DATA SECTION section start

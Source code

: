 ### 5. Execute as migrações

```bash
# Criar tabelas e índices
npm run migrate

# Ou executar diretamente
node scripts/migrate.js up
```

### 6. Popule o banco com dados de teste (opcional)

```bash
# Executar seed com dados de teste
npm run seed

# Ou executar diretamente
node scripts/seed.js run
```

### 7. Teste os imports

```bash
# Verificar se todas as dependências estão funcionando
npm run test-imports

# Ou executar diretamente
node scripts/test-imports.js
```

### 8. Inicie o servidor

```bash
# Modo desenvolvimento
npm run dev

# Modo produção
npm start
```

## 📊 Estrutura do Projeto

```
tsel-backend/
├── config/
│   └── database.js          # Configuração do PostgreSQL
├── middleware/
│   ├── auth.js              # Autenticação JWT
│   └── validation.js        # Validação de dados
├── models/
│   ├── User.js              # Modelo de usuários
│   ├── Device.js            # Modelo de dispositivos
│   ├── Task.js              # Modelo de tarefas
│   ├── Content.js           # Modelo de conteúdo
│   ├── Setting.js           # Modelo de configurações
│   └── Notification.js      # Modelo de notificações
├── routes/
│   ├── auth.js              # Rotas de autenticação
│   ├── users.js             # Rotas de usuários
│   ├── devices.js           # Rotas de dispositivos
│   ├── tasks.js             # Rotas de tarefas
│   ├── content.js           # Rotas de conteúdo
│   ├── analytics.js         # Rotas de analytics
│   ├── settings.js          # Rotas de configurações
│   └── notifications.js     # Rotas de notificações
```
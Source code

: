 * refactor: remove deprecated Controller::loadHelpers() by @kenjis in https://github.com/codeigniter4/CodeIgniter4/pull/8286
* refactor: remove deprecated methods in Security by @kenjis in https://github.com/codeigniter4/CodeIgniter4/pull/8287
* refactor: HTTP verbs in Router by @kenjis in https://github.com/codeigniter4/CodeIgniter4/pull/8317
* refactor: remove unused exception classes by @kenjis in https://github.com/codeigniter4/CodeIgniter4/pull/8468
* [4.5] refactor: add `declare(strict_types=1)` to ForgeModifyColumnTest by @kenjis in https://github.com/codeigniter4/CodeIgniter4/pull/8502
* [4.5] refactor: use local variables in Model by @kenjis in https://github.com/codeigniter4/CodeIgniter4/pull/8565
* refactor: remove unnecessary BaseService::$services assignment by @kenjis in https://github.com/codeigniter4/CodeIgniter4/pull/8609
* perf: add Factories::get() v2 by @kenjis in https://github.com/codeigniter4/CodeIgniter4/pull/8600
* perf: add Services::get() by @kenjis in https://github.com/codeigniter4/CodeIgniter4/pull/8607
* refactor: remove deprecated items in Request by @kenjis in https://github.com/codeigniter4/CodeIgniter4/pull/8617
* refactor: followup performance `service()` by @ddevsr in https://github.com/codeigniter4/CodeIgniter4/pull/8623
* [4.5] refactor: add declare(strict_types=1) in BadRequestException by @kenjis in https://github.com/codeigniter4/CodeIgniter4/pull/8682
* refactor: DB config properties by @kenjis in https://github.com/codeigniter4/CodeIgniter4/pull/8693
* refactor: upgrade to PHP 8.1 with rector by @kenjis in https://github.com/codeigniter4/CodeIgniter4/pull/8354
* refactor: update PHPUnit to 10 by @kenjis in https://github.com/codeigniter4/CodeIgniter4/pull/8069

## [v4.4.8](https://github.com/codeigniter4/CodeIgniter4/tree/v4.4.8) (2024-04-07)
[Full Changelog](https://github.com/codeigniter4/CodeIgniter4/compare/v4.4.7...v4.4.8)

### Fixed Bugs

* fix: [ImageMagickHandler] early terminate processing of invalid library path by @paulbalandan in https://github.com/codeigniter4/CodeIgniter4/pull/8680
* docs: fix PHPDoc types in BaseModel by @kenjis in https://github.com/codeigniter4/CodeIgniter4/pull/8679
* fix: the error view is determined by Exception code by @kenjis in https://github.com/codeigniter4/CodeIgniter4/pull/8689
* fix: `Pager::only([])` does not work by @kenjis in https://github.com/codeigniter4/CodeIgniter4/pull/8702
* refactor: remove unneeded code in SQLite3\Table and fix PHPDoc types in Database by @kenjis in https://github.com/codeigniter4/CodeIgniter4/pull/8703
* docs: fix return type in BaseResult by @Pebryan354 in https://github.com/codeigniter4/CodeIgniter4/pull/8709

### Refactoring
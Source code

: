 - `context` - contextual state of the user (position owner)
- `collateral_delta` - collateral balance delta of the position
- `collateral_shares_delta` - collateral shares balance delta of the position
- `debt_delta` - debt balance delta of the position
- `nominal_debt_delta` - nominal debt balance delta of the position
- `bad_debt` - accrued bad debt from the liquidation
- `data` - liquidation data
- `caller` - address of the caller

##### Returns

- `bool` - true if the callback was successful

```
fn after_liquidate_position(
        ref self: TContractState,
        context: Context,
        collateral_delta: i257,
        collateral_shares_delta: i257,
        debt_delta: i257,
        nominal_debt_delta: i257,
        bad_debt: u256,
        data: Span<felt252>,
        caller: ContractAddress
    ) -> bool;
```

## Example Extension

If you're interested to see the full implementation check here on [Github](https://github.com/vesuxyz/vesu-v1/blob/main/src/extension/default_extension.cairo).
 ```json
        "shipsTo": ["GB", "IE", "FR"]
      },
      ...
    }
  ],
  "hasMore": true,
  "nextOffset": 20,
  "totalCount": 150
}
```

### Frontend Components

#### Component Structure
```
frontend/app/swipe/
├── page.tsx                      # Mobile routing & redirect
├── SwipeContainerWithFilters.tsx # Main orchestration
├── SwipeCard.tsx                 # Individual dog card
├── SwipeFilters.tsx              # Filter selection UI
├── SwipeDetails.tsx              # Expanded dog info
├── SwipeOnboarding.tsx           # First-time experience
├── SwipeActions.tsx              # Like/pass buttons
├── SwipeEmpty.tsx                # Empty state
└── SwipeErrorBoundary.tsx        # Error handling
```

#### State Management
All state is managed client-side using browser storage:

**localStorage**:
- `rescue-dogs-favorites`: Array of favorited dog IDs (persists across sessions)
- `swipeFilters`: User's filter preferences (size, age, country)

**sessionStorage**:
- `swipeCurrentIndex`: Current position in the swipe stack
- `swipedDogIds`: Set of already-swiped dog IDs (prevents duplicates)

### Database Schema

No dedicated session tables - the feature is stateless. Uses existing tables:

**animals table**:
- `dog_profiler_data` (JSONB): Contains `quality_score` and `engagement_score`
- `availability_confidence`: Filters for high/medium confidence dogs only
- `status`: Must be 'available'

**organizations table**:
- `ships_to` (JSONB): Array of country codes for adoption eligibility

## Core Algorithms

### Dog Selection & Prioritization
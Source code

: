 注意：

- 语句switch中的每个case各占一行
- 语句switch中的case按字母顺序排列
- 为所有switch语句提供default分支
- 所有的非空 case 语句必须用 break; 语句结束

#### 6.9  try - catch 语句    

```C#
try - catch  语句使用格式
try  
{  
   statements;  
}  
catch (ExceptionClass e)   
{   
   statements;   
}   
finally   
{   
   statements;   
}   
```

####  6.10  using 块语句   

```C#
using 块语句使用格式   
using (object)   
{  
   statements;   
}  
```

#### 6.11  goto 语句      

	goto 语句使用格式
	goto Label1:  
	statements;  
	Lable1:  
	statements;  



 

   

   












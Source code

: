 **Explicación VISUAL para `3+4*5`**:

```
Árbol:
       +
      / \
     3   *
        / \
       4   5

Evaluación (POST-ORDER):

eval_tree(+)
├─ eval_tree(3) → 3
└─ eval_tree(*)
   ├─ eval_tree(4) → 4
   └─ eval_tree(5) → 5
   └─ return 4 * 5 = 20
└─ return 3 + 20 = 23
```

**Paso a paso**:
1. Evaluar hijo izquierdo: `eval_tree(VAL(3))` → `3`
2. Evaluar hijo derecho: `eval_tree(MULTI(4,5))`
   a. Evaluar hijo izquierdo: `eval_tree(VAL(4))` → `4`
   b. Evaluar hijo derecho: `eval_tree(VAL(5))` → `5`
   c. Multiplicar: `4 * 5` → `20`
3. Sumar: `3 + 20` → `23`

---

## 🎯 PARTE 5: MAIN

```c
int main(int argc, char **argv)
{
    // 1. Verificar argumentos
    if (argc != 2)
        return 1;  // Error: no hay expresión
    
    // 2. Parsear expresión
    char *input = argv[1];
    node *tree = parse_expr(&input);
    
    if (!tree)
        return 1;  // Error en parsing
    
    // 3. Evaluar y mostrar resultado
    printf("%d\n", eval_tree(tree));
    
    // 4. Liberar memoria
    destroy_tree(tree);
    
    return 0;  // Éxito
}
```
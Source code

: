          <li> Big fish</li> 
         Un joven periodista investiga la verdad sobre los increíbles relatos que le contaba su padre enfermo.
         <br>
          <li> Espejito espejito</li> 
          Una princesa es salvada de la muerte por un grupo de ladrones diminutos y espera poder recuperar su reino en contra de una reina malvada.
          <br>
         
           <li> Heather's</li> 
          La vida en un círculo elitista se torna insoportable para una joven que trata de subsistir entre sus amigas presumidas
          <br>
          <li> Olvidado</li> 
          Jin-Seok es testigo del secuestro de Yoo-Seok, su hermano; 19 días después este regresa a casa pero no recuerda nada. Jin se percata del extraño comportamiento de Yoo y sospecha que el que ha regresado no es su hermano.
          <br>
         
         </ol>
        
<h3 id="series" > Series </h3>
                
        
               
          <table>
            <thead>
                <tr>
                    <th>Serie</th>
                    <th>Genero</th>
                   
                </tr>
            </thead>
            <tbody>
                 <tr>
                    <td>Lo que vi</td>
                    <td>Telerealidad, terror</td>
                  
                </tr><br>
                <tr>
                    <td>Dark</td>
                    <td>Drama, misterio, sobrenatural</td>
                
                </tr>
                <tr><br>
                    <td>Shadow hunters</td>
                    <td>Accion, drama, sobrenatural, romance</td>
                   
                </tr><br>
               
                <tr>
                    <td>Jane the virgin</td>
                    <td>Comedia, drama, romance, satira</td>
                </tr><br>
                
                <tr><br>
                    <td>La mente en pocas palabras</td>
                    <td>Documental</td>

DATA SECTION section end

_WHAT YOU NEED TO DO_
Apply a filter for "romance" to the data above, then copy each line that matches.

_SOLUTION TO THE PROBLEM_
                    <td>Accion, drama, sobrenatural, romance</td>
                    <td>Comedia, drama, romance, satira</td>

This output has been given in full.